Would you restate word for word the lines of the listing, beginning at the first and ending with the line that holds "문서의 중요성은 앞서"?

─── Available data

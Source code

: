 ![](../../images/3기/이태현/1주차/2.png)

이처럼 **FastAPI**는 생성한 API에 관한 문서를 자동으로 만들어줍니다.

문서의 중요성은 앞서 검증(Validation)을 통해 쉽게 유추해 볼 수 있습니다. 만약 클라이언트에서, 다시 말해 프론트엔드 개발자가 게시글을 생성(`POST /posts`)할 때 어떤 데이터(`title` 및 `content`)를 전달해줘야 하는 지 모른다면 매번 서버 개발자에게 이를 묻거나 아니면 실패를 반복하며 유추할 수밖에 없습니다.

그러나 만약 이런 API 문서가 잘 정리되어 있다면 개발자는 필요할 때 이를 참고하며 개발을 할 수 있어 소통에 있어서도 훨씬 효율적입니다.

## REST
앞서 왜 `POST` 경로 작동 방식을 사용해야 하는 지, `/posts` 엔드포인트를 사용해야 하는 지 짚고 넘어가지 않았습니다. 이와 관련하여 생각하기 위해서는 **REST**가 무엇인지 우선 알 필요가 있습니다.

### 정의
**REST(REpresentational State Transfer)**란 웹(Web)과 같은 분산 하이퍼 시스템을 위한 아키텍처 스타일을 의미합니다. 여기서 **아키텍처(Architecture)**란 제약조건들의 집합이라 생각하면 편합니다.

──────

[Your solution]:
Source code

: ![](../../images/3기/이태현/1주차/2.png)

이처럼 **FastAPI**는 생성한 API에 관한 문서를 자동으로 만들어줍니다.

문서의 중요성은 앞서 검증(Validation)을 통해 쉽게 유추해 볼 수 있습니다. 만약 클라이언트에서, 다시 말해 프론트엔드 개발자가 게시글을 생성(`POST /posts`)할 때 어떤 데이터(`title` 및 `content`)를 전달해줘야 하는 지 모른다면 매번 서버 개발자에게 이를 묻거나 아니면 실패를 반복하며 유추할 수밖에 없습니다.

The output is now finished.